Normal Pulse Rate

Western medicine can thank the Greek physician Claudius Galen and his theory on circulation for understanding the human pulse. It is in essence the human heart rate, and the normal pulse rate is 72 beats per minute, varying based on age and activity.

The mechanics of it

While old fashioned, taking a pulse is a fast way to determine blood pressure. The normal pulse rate can be determined from any location on the body where an artery can be accessed. When compressed against a bone it creates a pressure wave that can be felt through the walls of the artery. By timing these waves over a minute one can determine if the pulse rate is normal or not, and thus by extension the heart rate.

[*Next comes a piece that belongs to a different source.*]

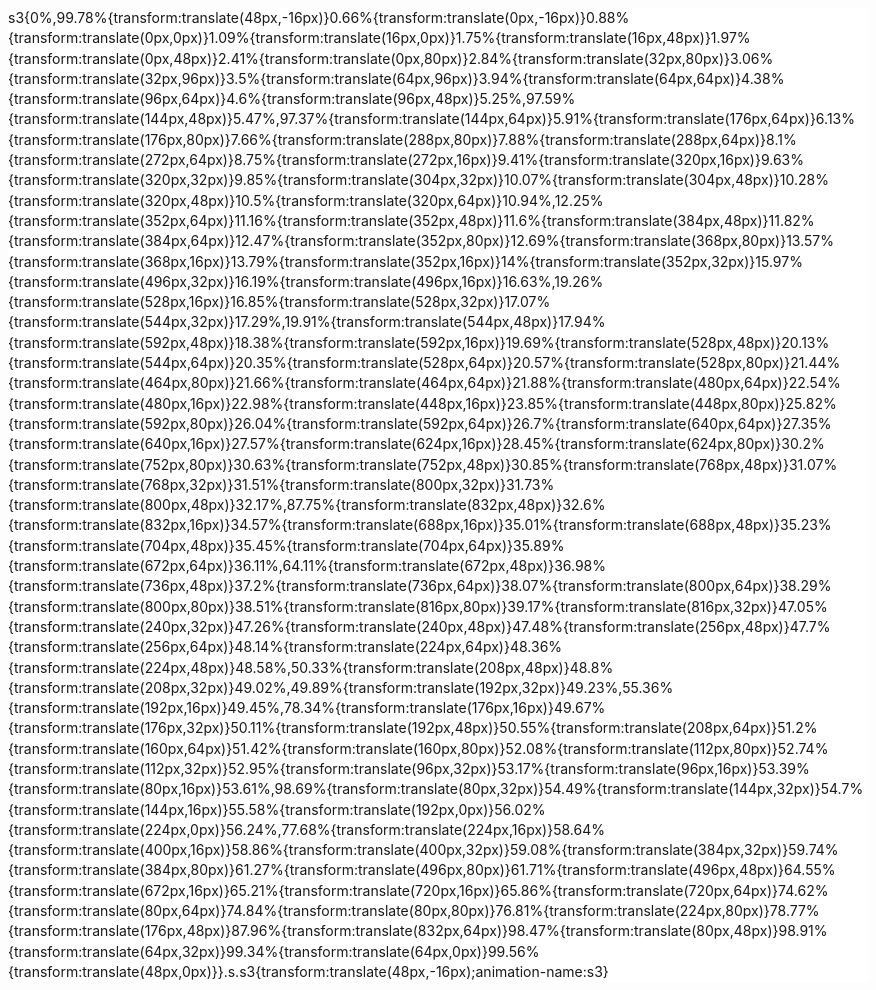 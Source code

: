 s3{0%,99.78%{transform:translate(48px,-16px)}0.66%{transform:translate(0px,-16px)}0.88%{transform:translate(0px,0px)}1.09%{transform:translate(16px,0px)}1.75%{transform:translate(16px,48px)}1.97%{transform:translate(0px,48px)}2.41%{transform:translate(0px,80px)}2.84%{transform:translate(32px,80px)}3.06%{transform:translate(32px,96px)}3.5%{transform:translate(64px,96px)}3.94%{transform:translate(64px,64px)}4.38%{transform:translate(96px,64px)}4.6%{transform:translate(96px,48px)}5.25%,97.59%{transform:translate(144px,48px)}5.47%,97.37%{transform:translate(144px,64px)}5.91%{transform:translate(176px,64px)}6.13%{transform:translate(176px,80px)}7.66%{transform:translate(288px,80px)}7.88%{transform:translate(288px,64px)}8.1%{transform:translate(272px,64px)}8.75%{transform:translate(272px,16px)}9.41%{transform:translate(320px,16px)}9.63%{transform:translate(320px,32px)}9.85%{transform:translate(304px,32px)}10.07%{transform:translate(304px,48px)}10.28%{transform:translate(320px,48px)}10.5%{transform:translate(320px,64px)}10.94%,12.25%{transform:translate(352px,64px)}11.16%{transform:translate(352px,48px)}11.6%{transform:translate(384px,48px)}11.82%{transform:translate(384px,64px)}12.47%{transform:translate(352px,80px)}12.69%{transform:translate(368px,80px)}13.57%{transform:translate(368px,16px)}13.79%{transform:translate(352px,16px)}14%{transform:translate(352px,32px)}15.97%{transform:translate(496px,32px)}16.19%{transform:translate(496px,16px)}16.63%,19.26%{transform:translate(528px,16px)}16.85%{transform:translate(528px,32px)}17.07%{transform:translate(544px,32px)}17.29%,19.91%{transform:translate(544px,48px)}17.94%{transform:translate(592px,48px)}18.38%{transform:translate(592px,16px)}19.69%{transform:translate(528px,48px)}20.13%{transform:translate(544px,64px)}20.35%{transform:translate(528px,64px)}20.57%{transform:translate(528px,80px)}21.44%{transform:translate(464px,80px)}21.66%{transform:translate(464px,64px)}21.88%{transform:translate(480px,64px)}22.54%{transform:translate(480px,16px)}22.98%{transform:translate(448px,16px)}23.85%{transform:translate(448px,80px)}25.82%{transform:translate(592px,80px)}26.04%{transform:translate(592px,64px)}26.7%{transform:translate(640px,64px)}27.35%{transform:translate(640px,16px)}27.57%{transform:translate(624px,16px)}28.45%{transform:translate(624px,80px)}30.2%{transform:translate(752px,80px)}30.63%{transform:translate(752px,48px)}30.85%{transform:translate(768px,48px)}31.07%{transform:translate(768px,32px)}31.51%{transform:translate(800px,32px)}31.73%{transform:translate(800px,48px)}32.17%,87.75%{transform:translate(832px,48px)}32.6%{transform:translate(832px,16px)}34.57%{transform:translate(688px,16px)}35.01%{transform:translate(688px,48px)}35.23%{transform:translate(704px,48px)}35.45%{transform:translate(704px,64px)}35.89%{transform:translate(672px,64px)}36.11%,64.11%{transform:translate(672px,48px)}36.98%{transform:translate(736px,48px)}37.2%{transform:translate(736px,64px)}38.07%{transform:translate(800px,64px)}38.29%{transform:translate(800px,80px)}38.51%{transform:translate(816px,80px)}39.17%{transform:translate(816px,32px)}47.05%{transform:translate(240px,32px)}47.26%{transform:translate(240px,48px)}47.48%{transform:translate(256px,48px)}47.7%{transform:translate(256px,64px)}48.14%{transform:translate(224px,64px)}48.36%{transform:translate(224px,48px)}48.58%,50.33%{transform:translate(208px,48px)}48.8%{transform:translate(208px,32px)}49.02%,49.89%{transform:translate(192px,32px)}49.23%,55.36%{transform:translate(192px,16px)}49.45%,78.34%{transform:translate(176px,16px)}49.67%{transform:translate(176px,32px)}50.11%{transform:translate(192px,48px)}50.55%{transform:translate(208px,64px)}51.2%{transform:translate(160px,64px)}51.42%{transform:translate(160px,80px)}52.08%{transform:translate(112px,80px)}52.74%{transform:translate(112px,32px)}52.95%{transform:translate(96px,32px)}53.17%{transform:translate(96px,16px)}53.39%{transform:translate(80px,16px)}53.61%,98.69%{transform:translate(80px,32px)}54.49%{transform:translate(144px,32px)}54.7%{transform:translate(144px,16px)}55.58%{transform:translate(192px,0px)}56.02%{transform:translate(224px,0px)}56.24%,77.68%{transform:translate(224px,16px)}58.64%{transform:translate(400px,16px)}58.86%{transform:translate(400px,32px)}59.08%{transform:translate(384px,32px)}59.74%{transform:translate(384px,80px)}61.27%{transform:translate(496px,80px)}61.71%{transform:translate(496px,48px)}64.55%{transform:translate(672px,16px)}65.21%{transform:translate(720px,16px)}65.86%{transform:translate(720px,64px)}74.62%{transform:translate(80px,64px)}74.84%{transform:translate(80px,80px)}76.81%{transform:translate(224px,80px)}78.77%{transform:translate(176px,48px)}87.96%{transform:translate(832px,64px)}98.47%{transform:translate(80px,48px)}98.91%{transform:translate(64px,32px)}99.34%{transform:translate(64px,0px)}99.56%{transform:translate(48px,0px)}}.s.s3{transform:translate(48px,-16px);animation-name:s3}</style><rect class="c" x="2" y="2" rx="2" ry="2"></rect><rect class="c" x="2" y="18" rx="2" ry="2"></rect><rect class="c" x="2" y="34" rx="2" ry="2"></rect><rect class="c c0" x="2" y="50" rx="2" ry="2"></rect><rect class="c c1" x="2" y="66" rx="2" ry="2"></rect><rect class="c c2" x="2" y="82" rx="2" ry="2"></rect><rect class="c" x="2" y="98" rx="2" ry="2"></rect><rect class="c" x="18" y="2" rx="2" ry="2"></rect><rect class="c c3" x="18" y="18" rx="2" ry="2"></rect><rect class="c c4" x="18" y="34" rx="2" ry="2"></rect><rect class="c c5" x="18" y="50" rx="2" ry="2"></rect><rect class="c" x="18" y="66" rx="2" ry="2"></rect><rect class="c" x="18" y="82" rx="2" ry="2"></rect><rect class="c" x="18" y="98" rx="2" ry="2"></rect><rect class="c" x="34" y="2" rx="2" ry="2"></rect><rect class="c" x="34" y="18" rx="2" ry="2"></rect><rect class="c" x="34" y="34" rx="2" ry="2"></rect><rect class="c" x="34" y="50" rx="2" ry="2"></rect>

Methods of getting the normal pulse rate

The most basic way of measuring the pulse is with fingers. Placing two or three fingers at one of the locations on the body where an artery runs against a bone will squeeze them together and allow the pressure wave to be felt and timed. You do not have to time the whole minute, but instead count each pulse of the artery for ten seconds and then multiply that number by six to get the overall pulse rate.

More advanced ways of determining the pulse rate are with an oscilloscope and light metering. A stethoscope can also be used in the process of measuring the pulse rate.

Where to take the pulse

There are several key places around the body where the normal pulse rate can be gained. They are best divided into four general areas, arms, legs, torso and neck.


  • The wrist is easily the most recognizable spot, providing access to the radial and ulnar arteries.
  • The elbow joint contains the brachial artery.


  • Inner thin by the groin -Femoral artery
  • Behind knee – Popliteal artery. To get to this artery the knee has to be bent at a specific angle, noted as 124 degrees.
  • Ankle -Posterior artery
  • Top of foot  -Dosalis pedis artery


  • The Apical pulse is located at the 4th or 5th left intercostal space above the heart itself


  • Another common spot is the base or side of the neck due to the carotid artery. Care should be taken here as it can cause damage by limiting blood flow to the brain or in extreme cases stop the person’s heart.
  • Base of jaw – Facial artery
  • In front of ear – Temporal artery

Normal pulse rate chart

  • Babies: 100 – 160 BPM (Beats per minute)
  • Children ages 1 to 10 years old: 70 -120 BPM
  • 10 + : 60 years old: 100 BPM
  • Athletes: 40 -60 BPM

What the pulse rate means

Checking the pulse rate is a great way to tell what is going on in the body. The best times to do it is either at full rest or after ten minutes of exercise. Having an irregular pulse is called arrhythmia and is classified as, bradycardia (slow) and tachycardia (too fast over 100).